What to produce - Give the number of lines in the listing that contain the word "label", and nothing besides.
=== Data excerpts ===
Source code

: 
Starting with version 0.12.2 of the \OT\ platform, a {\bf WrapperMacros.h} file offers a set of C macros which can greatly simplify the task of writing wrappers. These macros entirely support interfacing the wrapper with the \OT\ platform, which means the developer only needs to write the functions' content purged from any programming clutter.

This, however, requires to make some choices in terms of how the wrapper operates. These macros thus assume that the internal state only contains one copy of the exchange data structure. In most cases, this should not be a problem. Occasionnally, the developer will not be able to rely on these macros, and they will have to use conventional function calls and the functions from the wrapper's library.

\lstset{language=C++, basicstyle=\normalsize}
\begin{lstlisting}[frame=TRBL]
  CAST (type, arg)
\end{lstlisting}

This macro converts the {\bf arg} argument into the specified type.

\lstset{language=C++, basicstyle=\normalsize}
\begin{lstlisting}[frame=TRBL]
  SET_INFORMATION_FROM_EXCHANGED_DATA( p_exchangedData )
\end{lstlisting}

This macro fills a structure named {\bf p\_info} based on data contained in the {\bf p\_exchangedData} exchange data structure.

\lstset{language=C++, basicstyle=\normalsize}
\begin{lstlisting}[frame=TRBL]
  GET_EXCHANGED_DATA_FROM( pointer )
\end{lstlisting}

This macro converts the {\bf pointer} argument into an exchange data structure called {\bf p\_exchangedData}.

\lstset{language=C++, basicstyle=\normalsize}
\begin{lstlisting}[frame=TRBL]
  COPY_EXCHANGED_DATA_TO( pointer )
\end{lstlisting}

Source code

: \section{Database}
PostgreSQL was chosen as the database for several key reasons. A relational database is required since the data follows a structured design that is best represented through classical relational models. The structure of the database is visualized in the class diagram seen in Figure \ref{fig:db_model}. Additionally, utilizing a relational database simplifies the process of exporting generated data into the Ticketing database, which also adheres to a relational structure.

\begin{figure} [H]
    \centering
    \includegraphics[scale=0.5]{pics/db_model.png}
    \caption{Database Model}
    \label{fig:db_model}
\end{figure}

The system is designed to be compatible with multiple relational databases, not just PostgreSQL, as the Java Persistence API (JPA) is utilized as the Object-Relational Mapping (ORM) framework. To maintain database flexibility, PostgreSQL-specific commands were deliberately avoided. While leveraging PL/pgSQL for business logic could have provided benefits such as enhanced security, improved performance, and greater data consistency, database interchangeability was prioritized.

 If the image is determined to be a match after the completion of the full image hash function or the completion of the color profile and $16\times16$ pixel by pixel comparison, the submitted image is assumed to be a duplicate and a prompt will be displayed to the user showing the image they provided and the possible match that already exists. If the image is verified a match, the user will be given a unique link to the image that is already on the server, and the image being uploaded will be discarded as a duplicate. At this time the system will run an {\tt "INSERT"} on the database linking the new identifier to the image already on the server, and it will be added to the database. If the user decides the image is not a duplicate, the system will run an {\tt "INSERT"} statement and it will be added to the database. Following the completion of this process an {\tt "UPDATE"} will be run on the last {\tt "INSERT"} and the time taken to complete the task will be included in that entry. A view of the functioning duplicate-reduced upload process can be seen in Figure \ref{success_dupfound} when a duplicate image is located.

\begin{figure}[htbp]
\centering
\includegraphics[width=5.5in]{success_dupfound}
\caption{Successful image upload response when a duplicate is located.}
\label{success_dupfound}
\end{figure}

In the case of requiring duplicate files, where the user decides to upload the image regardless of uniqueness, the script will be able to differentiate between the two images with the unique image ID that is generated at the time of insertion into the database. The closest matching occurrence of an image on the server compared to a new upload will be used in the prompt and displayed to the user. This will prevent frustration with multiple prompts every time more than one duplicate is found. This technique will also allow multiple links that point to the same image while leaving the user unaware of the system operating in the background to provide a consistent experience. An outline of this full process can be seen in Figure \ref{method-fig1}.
===
Solution below - 2